The ”‘piles of dung’’ refer to the communal ‘ablutions’’ one finds along the road, mostly in the south – in the Berg-en-Dal region between Pretoriuskop and Skukuza. But, admittedly, my rhyme is a little unfair. In real rhino country we came across a fair number of these moody, shortsighted creatures. We even encountered some alongside the tarred road just past the Kruger Gate, and on the S3 on the other side of the Sabie River – one of my favourite spots for a short drive in the late afternoon.

But rhino at Sabiepark? Even at the picnic spot? Never heard of one. Until the winter holiday of 2002, when a new resident informed us from behind the wheel of his converted Land Rover that he’d seen a rhino drinking there. A likely story, I thought, smiling sceptically. “Must’ve been a hippo,’’ I winked at Tokkie.

It wasn’t long before I had to eat my words! The very next day, to be honest. We spent the morning game-spotting across the river on our famous neighbour’s land, armed with two pairs of binoculars. The only creatures around were a croc sunning itself motionlessly on a sandy river bank, two Egyptian geese and a few impalas on the far side of the river.

Suddenly we heard a commotion. A bulky, grey apparition came crashing through the riverside undergrowth, sniffing for water with its nose, on which perched the unmistakeable trademark of the rhino. Splashing in the water, the pachyderm began drinking copiously. Grunting with pure pleasure, he later had a ball lolling around in his mud bath.

It was a rhino all right. A white rhino to be precise. The size and the characteristic wide lips were a give-away (the rarer black rhino is smaller but more aggressive). The lips of the white rhino, interestingly enough, provided the animal’s name. The original Dutch, ‘wijde lip’ (wide lip), became ‘wide’ in English, and finally ‘wit’ (white) in Afrikaans – even though the rhino is anything but white.

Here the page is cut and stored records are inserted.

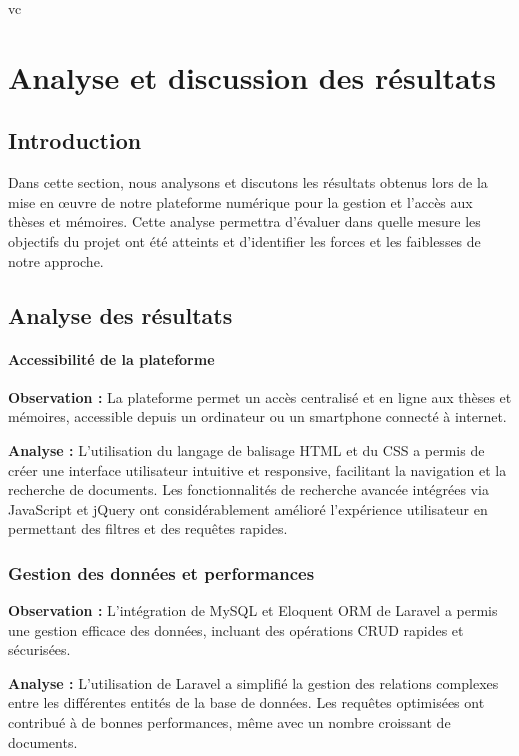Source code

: vc\chapter{Analyse et discussion des résultats}
\begin{spacing}{1.2}
\minitoc
\thispagestyle{MyStyle}
\end{spacing}
\newpage

\section*{Introduction}
Dans cette section, nous analysons et discutons les résultats obtenus lors de la mise en œuvre de notre plateforme numérique pour la gestion et l'accès aux thèses et mémoires. Cette analyse permettra d'évaluer dans quelle mesure les objectifs du projet ont été atteints et d'identifier les forces et les faiblesses de notre approche.

\section{Analyse des résultats}
\subsubsection{Accessibilité de la plateforme}
\textbf{Observation :} La plateforme permet un accès centralisé et en ligne aux thèses et mémoires, accessible depuis un ordinateur ou un smartphone connecté à internet.\par

\textbf{Analyse :} L'utilisation du langage de balisage HTML et du CSS a permis de créer une interface utilisateur intuitive et responsive, facilitant la navigation et la recherche de documents. Les fonctionnalités de recherche avancée intégrées via JavaScript et jQuery ont considérablement amélioré l'expérience utilisateur en permettant des filtres et des requêtes rapides.

\subsection{Gestion des données et performances}
\textbf{Observation :} L'intégration de MySQL et Eloquent ORM de Laravel a permis une gestion efficace des données, incluant des opérations CRUD rapides et sécurisées.\par

\textbf{Analyse :} L'utilisation de Laravel a simplifié la gestion des relations complexes entre les différentes entités de la base de données. Les requêtes optimisées ont contribué à de bonnes performances, même avec un nombre croissant de documents.

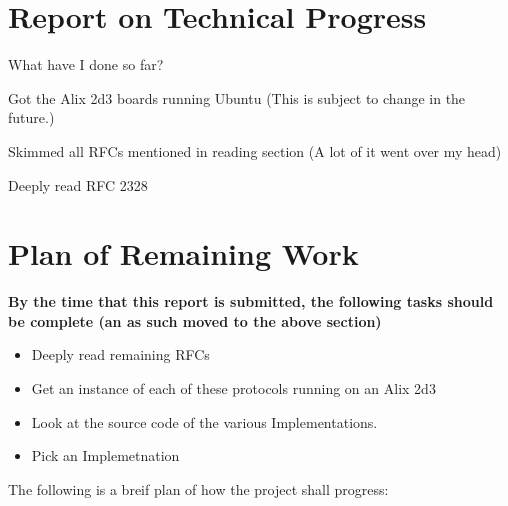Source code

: \documentclass[12pt]{report}
\begin{document}
\chapter{Report on Technical Progress}
What have I done so far?

Got the Alix 2d3 boards running Ubuntu 
(This is subject to change in the future.)

Skimmed all RFCs mentioned in reading section 
(A lot of it went over my head)

Deeply read RFC 2328

\chapter{Plan of Remaining Work}

\em

\textbf{By the time that this report is submitted, the following tasks should be complete (an as such moved to the above section)}

\begin{itemize}

\item Deeply read remaining RFCs
\item Get an instance of each of these protocols running on an Alix 2d3
\item Look at the source code of the various Implementations. 
\item Pick an Implemetnation 

\end{itemize}

\em 

The following is a breif plan of how the project shall progress:
\end{document}
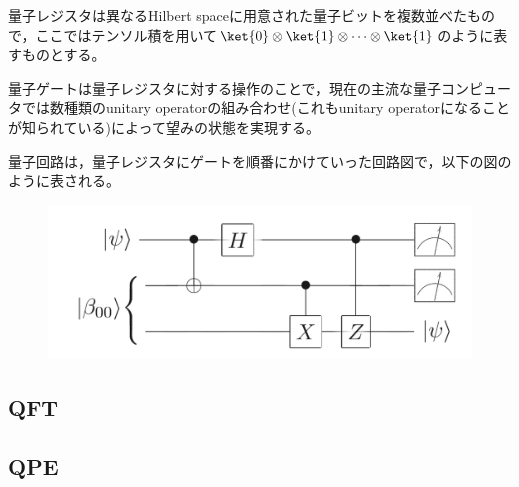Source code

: \documentclass[b5paper,papersize,fleqn]{jsarticle}
\begin{document}
量子レジスタは異なるHilbert spaceに用意された量子ビットを複数並べたもので，ここではテンソル積を用いて$\ket{0}\otimes \ket{1}\otimes \cdots \otimes \ket{1}$のように表すものとする。

量子ゲートは量子レジスタに対する操作のことで，現在の主流な量子コンピュータでは数種類のunitary operatorの組み合わせ(これもunitary operatorになることが知られている)によって望みの状態を実現する。

量子回路は，量子レジスタにゲートを順番にかけていった回路図で，以下の図のように表される。
\begin{center}
  \begin{figure}[h]
      \includegraphics[width = 0.5texwidth]{circuit.png}
  \end{figure}
\end{center}
\subsection{QFT}
\subsection{QPE}
\end{document}
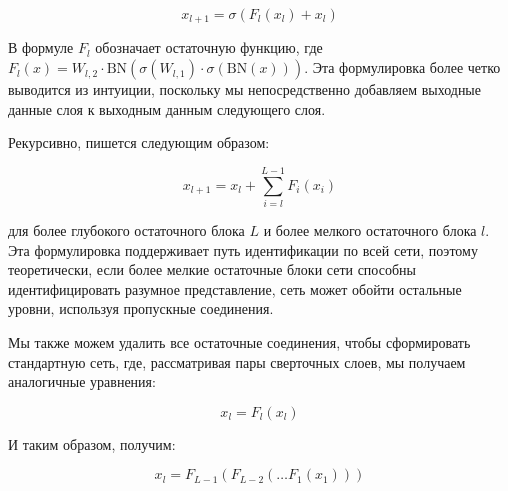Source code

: \begin{equation}
    x_{l + 1} = \sigma(F_{l}(x_{l}) + x_{l})
\end{equation}

В формуле \(F_{l}\) обозначает остаточную функцию, где \(F_{l}(x) = W_{l,2} \cdot \text{BN}(\sigma(W_{l,1}) \cdot \sigma(\text{BN}(x)))\). Эта формулировка более четко выводится из интуиции, поскольку мы непосредственно добавляем выходные данные слоя к выходным данным следующего слоя.

Рекурсивно, пишется следующим образом:

\begin{equation}
    x_{l + 1} = x_{l} + \sum_{i = l}^{L - 1} F_{i}(x_{i})
\end{equation}

для более глубокого остаточного блока \(L\) и более мелкого остаточного блока \(l\). Эта формулировка поддерживает путь идентификации по всей сети, поэтому теоретически, если более мелкие остаточные блоки сети способны идентифицировать разумное представление, сеть может обойти остальные уровни, используя пропускные соединения.

Мы также можем удалить все остаточные соединения, чтобы сформировать стандартную сеть, где, рассматривая пары сверточных слоев, мы получаем аналогичные уравнения:

\begin{equation}
    x_{l} = F_{l}(x_{l})
\end{equation}

И таким образом, получим:

\begin{equation}
    x_{l} = F_{L - 1}(F_{L - 2}(\ldots F_{1}(x_{1})))
\end{equation}
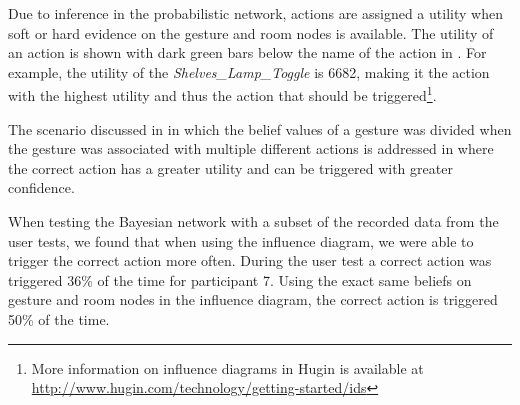 Due to inference in the probabilistic network, actions are assigned a utility when soft or hard evidence on the gesture and room nodes is available. The utility of an action is shown with dark green bars below the name of the action in . For example, the utility of the \emph{Shelves\_Lamp\_Toggle} is 6682, making it the action with the highest utility and thus the action that should be triggered\footnote{More information on influence diagrams in Hugin is available at \url{http://www.hugin.com/technology/getting-started/ids}}.

The scenario discussed in  in which the belief values of a gesture was divided when the gesture was associated with multiple different actions is addressed in  where the correct action has a greater utility and can be triggered with greater confidence.

When testing the Bayesian network with a subset of the recorded data from the user tests, we found that when using the influence diagram, we were able to trigger the correct action more often. During the user test a correct action was triggered 36\% of the time for participant 7. Using the exact same beliefs on gesture and room nodes in the influence diagram, the correct action is triggered 50\% of the time.


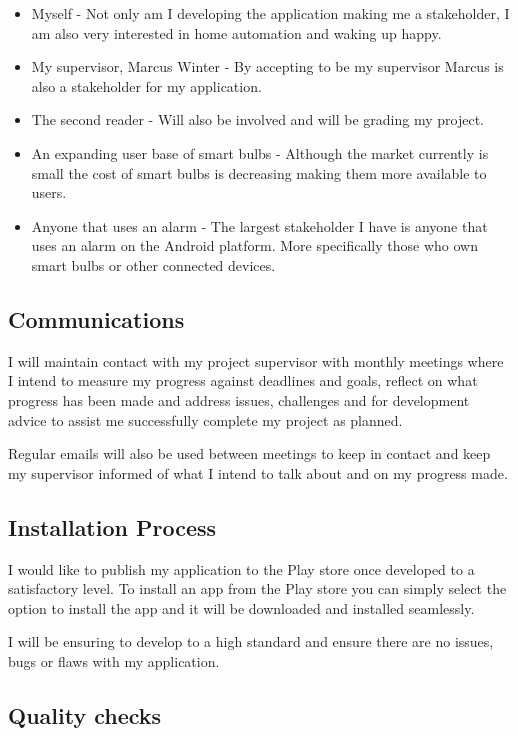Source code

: \begin{itemize}
\item
  Myself - Not only am I developing the application making me a
  stakeholder, I am also very interested in home automation and waking
  up happy.
\item
  My supervisor, Marcus Winter - By accepting to be my supervisor Marcus
  is also a stakeholder for my application.
\item
  The second reader - Will also be involved and will be grading my
  project.
\item
  An expanding user base of smart bulbs - Although the market currently
  is small the cost of smart bulbs is decreasing making them more
  available to users.
\item
  Anyone that uses an alarm - The largest stakeholder I have is anyone
  that uses an alarm on the Android platform. More specifically those
  who own smart bulbs or other connected devices.
\end{itemize}

\subsection{Communications}\label{communications}

I will maintain contact with my project supervisor with monthly meetings
where I intend to measure my progress against deadlines and goals,
reflect on what progress has been made and address issues, challenges
and for development advice to assist me successfully complete my project
as planned.

Regular emails will also be used between meetings to keep in contact and
keep my supervisor informed of what I intend to talk about and on my
progress made.

\subsection{Installation Process}\label{installation-process}

I would like to publish my application to the Play store once developed
to a satisfactory level. To install an app from the Play store you can
simply select the option to install the app and it will be downloaded
and installed seamlessly.

I will be ensuring to develop to a high standard and ensure there are no
issues, bugs or flaws with my application.

\subsection{Quality checks}\label{quality-checks}

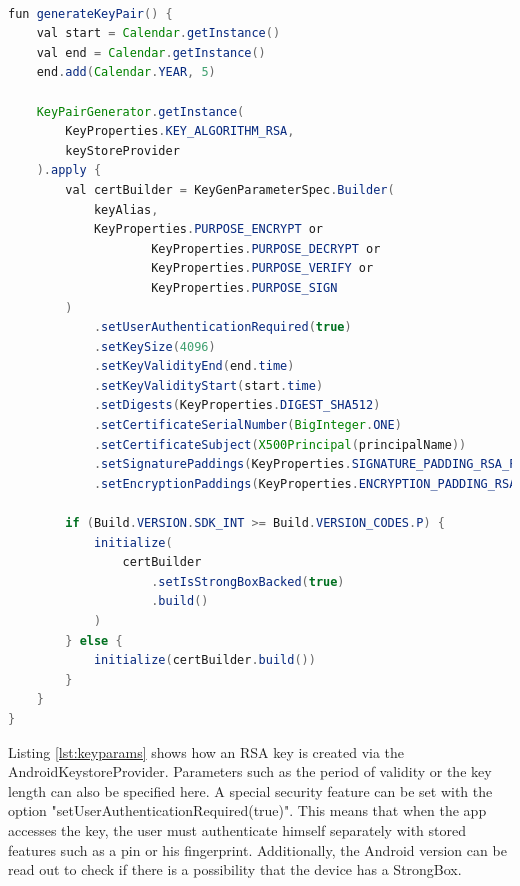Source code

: \documentclass[12pt,oneside,a4paper,parskip]{scrbook}
\begin{document}
\begin{lstlisting}[label=lst:keyparams,
				   language=java,
				   firstnumber=1,
				   caption=Creating an RSA key pair]

fun generateKeyPair() {
    val start = Calendar.getInstance()
    val end = Calendar.getInstance()
    end.add(Calendar.YEAR, 5)
    
    KeyPairGenerator.getInstance(
        KeyProperties.KEY_ALGORITHM_RSA,
        keyStoreProvider
    ).apply {
        val certBuilder = KeyGenParameterSpec.Builder(
            keyAlias,
            KeyProperties.PURPOSE_ENCRYPT or
                    KeyProperties.PURPOSE_DECRYPT or
                    KeyProperties.PURPOSE_VERIFY or
                    KeyProperties.PURPOSE_SIGN
        )
            .setUserAuthenticationRequired(true)
            .setKeySize(4096)
            .setKeyValidityEnd(end.time)
            .setKeyValidityStart(start.time)
            .setDigests(KeyProperties.DIGEST_SHA512)
            .setCertificateSerialNumber(BigInteger.ONE)
            .setCertificateSubject(X500Principal(principalName))
            .setSignaturePaddings(KeyProperties.SIGNATURE_PADDING_RSA_PKCS1)
            .setEncryptionPaddings(KeyProperties.ENCRYPTION_PADDING_RSA_PKCS1)

        if (Build.VERSION.SDK_INT >= Build.VERSION_CODES.P) {
            initialize(
                certBuilder
                    .setIsStrongBoxBacked(true)
                    .build()
            )
        } else {
            initialize(certBuilder.build())
        }
    }
}

\end{lstlisting}

Listing \ref{lst:keyparams} shows how an RSA key is created via the AndroidKeystoreProvider. Parameters such as the period of validity or the key length can also be specified here. A special security feature can be set with the option "setUserAuthenticationRequired(true)". This means that when the app accesses the key, the user must authenticate himself separately with stored features such as a pin or his fingerprint. Additionally, the Android version can be read out to check if there is a possibility that the device has a StrongBox.
\newpage
\end{document}
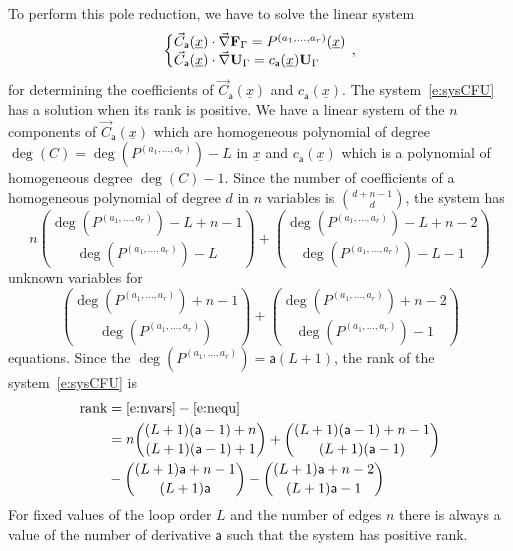 \documentclass[a4paper,12pt]{article}
\numberwithin{equation}{section}
\numberwithin{figure}{section}
\begin{document}
To perform this pole reduction, 
 we have to solve the linear system
\begin{equation}\label{e:sysCFU}
   \left\{\begin{array}{@{}l@{}}
\vec C_{\mathsf{a}} (\underline x) \cdot \vec \nabla \textbf{F}_\Gamma
            =    P^{(a_1,\dots,a_r)}(\underline x)\\
\vec C_{\mathsf{a}} (\underline x)\cdot\vec \nabla\textbf{U}_\Gamma= c_{{\mathsf{a}}}(\underline x) \textbf{U}_\Gamma 
  \end{array}\right.\,,
\end{equation}
for determining the coefficients of $\vec C_{\mathsf{a}}(\underline
x)$ and $c_{\mathsf{a}}(\underline x)$.
%
The system~\eqref{e:sysCFU} has a solution when its rank is positive.
We have a linear system of the $n$ components of $\vec C_{\mathsf{a}}(\underline
x) $ which are homogeneous polynomial of degree $\deg(C)=\deg( P^{(a_1,\dots,a_r)})-L $ in
$\underline x$ and  $ c_{{\mathsf{a}}}(\underline x) $ which is a polynomial of
homogeneous degree $\deg(C)-1$.   Since the number of coefficients of
a homogeneous polynomial of degree $d$ in $n$ variables is
$\binom{d+n-1}{d}$,  the system has
\begin{equation}\label{e:nvars}
n \binom{\deg( P^{(a_1,\dots,a_r)})-L+n-1}{\deg( P^{(a_1,\dots,a_r)})-L}+\binom{\deg( P^{(a_1,\dots,a_r)})-L+n-2}{\deg( P^{(a_1,\dots,a_r)})-L-1}
\end{equation} unknown variables for
\begin{equation}\label{e:nequ}
\binom{\deg( P^{(a_1,\dots,a_r)})+n-1}{\deg( P^{(a_1,\dots,a_r)})}+\binom{\deg( P^{(a_1,\dots,a_r)})+n-2}{\deg( P^{(a_1,\dots,a_r)})-1}
\end{equation}
equations.
%
%
Since the $\deg(P^{(a_1,\dots,a_r)})=\mathsf{a}(L+1)$, the rank of the system~\eqref{e:sysCFU} is
  \begin{align}
    \label{e:Rank}
    \textrm{rank}&=\eqref{e:nvars}-\eqref{e:nequ}\\
\nonumber    &=n \binom{(L+1)(\mathsf{a}-1)+n
               }{(L+1) (\mathsf{a}-1)+1}+\binom{(L+1)(\mathsf{a}-1)+n-1}{(L+1) (\mathsf{a}-1)}\cr
             \nonumber    &
                              -\binom{(L+1) \mathsf{a}+n-1}{(L+1) \mathsf{a}}-\binom{(L+1) \mathsf{a}+n-2}{(L+1) \mathsf{a}-1}
  \end{align}
For fixed values of the loop order $L$
and the number of edges $n$ there is always a value of the
number of derivative $\mathsf{a}$ such that the system has
positive rank.
\end{document}
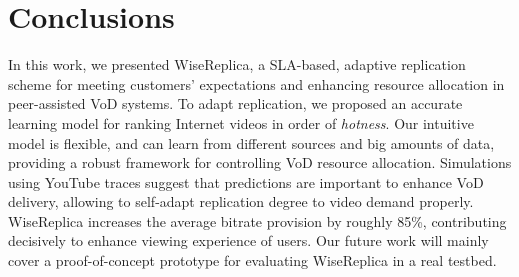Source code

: \section{Conclusions}
\label{sec:conclusion}

In this work, we presented WiseReplica, a SLA-based, adaptive replication scheme for meeting customers' expectations and enhancing resource allocation in peer-assisted VoD systems. To adapt replication, we proposed an accurate learning model for ranking Internet videos in order of \emph{hotness}. Our intuitive model is flexible, and can learn from different sources and big amounts of data, providing a robust framework for controlling VoD resource allocation. Simulations using YouTube traces suggest that predictions are important to enhance VoD delivery, allowing to self-adapt replication degree to video demand properly. WiseReplica increases the average bitrate provision by roughly 85\%, contributing decisively to enhance viewing experience of users. Our future work will mainly cover a proof-of-concept prototype for evaluating WiseReplica in a real testbed.

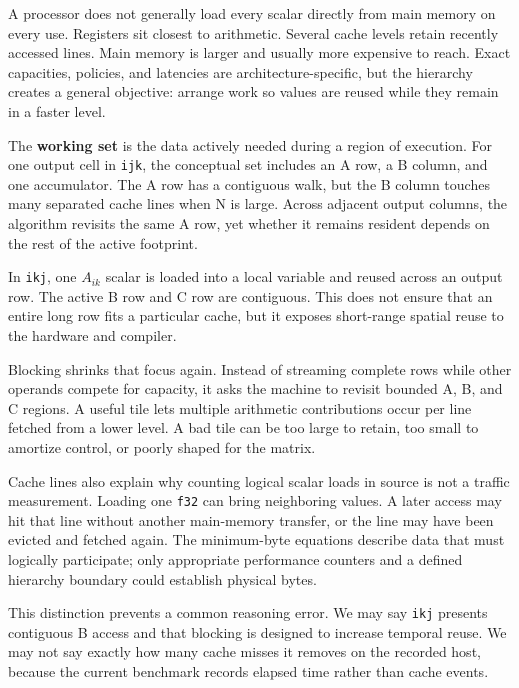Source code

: 
A processor does not generally load every scalar directly from main
memory on every use. Registers sit closest to arithmetic. Several cache
levels retain recently accessed lines. Main memory is larger and usually
more expensive to reach. Exact capacities, policies, and latencies are
architecture-specific, but the hierarchy creates a general objective:
arrange work so values are reused while they remain in a faster level.

The \textbf{working set} is the data actively needed during a region of
execution. For one output cell in \texttt{ijk}, the conceptual set
includes an A row, a B column, and one accumulator. The A row has a
contiguous walk, but the B column touches many separated cache lines
when N is large. Across adjacent output columns, the algorithm revisits
the same A row, yet whether it remains resident depends on the rest of
the active footprint.

In \texttt{ikj}, one \(A_{ik}\) scalar is loaded into a local variable
and reused across an output row. The active B row and C row are
contiguous. This does not ensure that an entire long row fits a
particular cache, but it exposes short-range spatial reuse to the
hardware and compiler.

Blocking shrinks that focus again. Instead of streaming complete rows
while other operands compete for capacity, it asks the machine to
revisit bounded A, B, and C regions. A useful tile lets multiple
arithmetic contributions occur per line fetched from a lower level. A
bad tile can be too large to retain, too small to amortize control, or
poorly shaped for the matrix.

Cache lines also explain why counting logical scalar loads in source is
not a traffic measurement. Loading one \texttt{f32} can bring
neighboring values. A later access may hit that line without another
main-memory transfer, or the line may have been evicted and fetched
again. The minimum-byte equations describe data that must logically
participate; only appropriate performance counters and a defined
hierarchy boundary could establish physical bytes.

This distinction prevents a common reasoning error. We may say
\texttt{ikj} presents contiguous B access and that blocking is designed
to increase temporal reuse. We may not say exactly how many cache misses
it removes on the recorded host, because the current benchmark records
elapsed time rather than cache events.


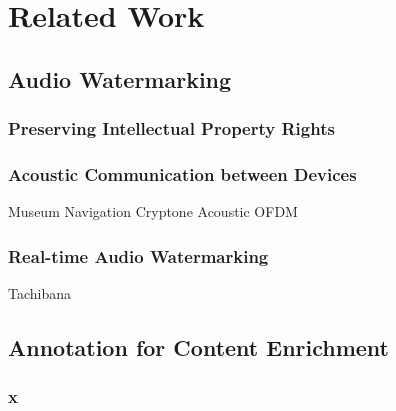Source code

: \chapter{Related Work}

\section{Audio Watermarking}

\subsection{Preserving Intellectual Property Rights}


\subsection{Acoustic Communication between Devices}
Museum Navigation
Cryptone
Acoustic OFDM

\subsection{Real-time Audio Watermarking}

Tachibana

\section{Annotation for Content Enrichment}



\subsection{x}
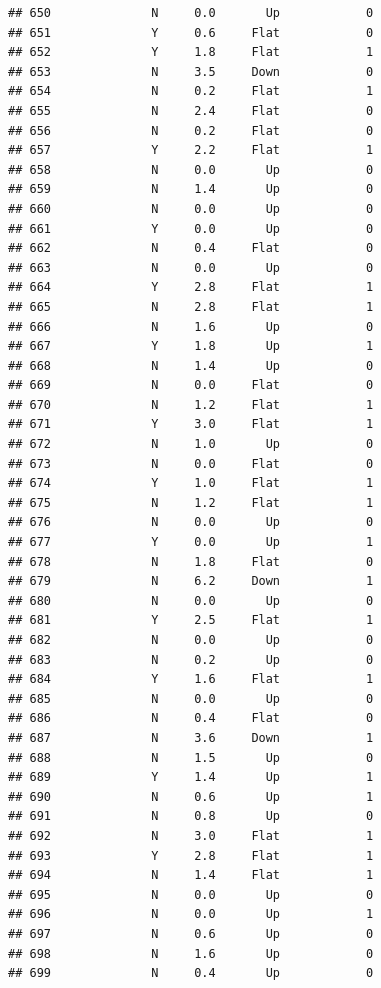 \documentclass[
]{article}
\begin{document}
\begin{verbatim}
## 650              N     0.0       Up            0
## 651              Y     0.6     Flat            0
## 652              Y     1.8     Flat            1
## 653              N     3.5     Down            0
## 654              N     0.2     Flat            1
## 655              N     2.4     Flat            0
## 656              N     0.2     Flat            0
## 657              Y     2.2     Flat            1
## 658              N     0.0       Up            0
## 659              N     1.4       Up            0
## 660              N     0.0       Up            0
## 661              Y     0.0       Up            0
## 662              N     0.4     Flat            0
## 663              N     0.0       Up            0
## 664              Y     2.8     Flat            1
## 665              N     2.8     Flat            1
## 666              N     1.6       Up            0
## 667              Y     1.8       Up            1
## 668              N     1.4       Up            0
## 669              N     0.0     Flat            0
## 670              N     1.2     Flat            1
## 671              Y     3.0     Flat            1
## 672              N     1.0       Up            0
## 673              N     0.0     Flat            0
## 674              Y     1.0     Flat            1
## 675              N     1.2     Flat            1
## 676              N     0.0       Up            0
## 677              Y     0.0       Up            1
## 678              N     1.8     Flat            0
## 679              N     6.2     Down            1
## 680              N     0.0       Up            0
## 681              Y     2.5     Flat            1
## 682              N     0.0       Up            0
## 683              N     0.2       Up            0
## 684              Y     1.6     Flat            1
## 685              N     0.0       Up            0
## 686              N     0.4     Flat            0
## 687              N     3.6     Down            1
## 688              N     1.5       Up            0
## 689              Y     1.4       Up            1
## 690              N     0.6       Up            1
## 691              N     0.8       Up            0
## 692              N     3.0     Flat            1
## 693              Y     2.8     Flat            1
## 694              N     1.4     Flat            1
## 695              N     0.0       Up            0
## 696              N     0.0       Up            1
## 697              N     0.6       Up            0
## 698              N     1.6       Up            0
## 699              N     0.4       Up            0

\end{verbatim}
\end{document}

Leopard, lion, elephant, buffalo… and now rhino. The Big Five – all five of them – at our very own Sabiepark. How about a high five? I suggested to Tokkie. We put our wine glasses and binoculars down and, like boisterous cricketers after a splendid feat on the pitch we slapped a celebratory high five.

END OF the road. Two lions that caused a stir in Sabiepark, shot by Ian Crabtree near his back door. With him is his daughter, Lizette (7).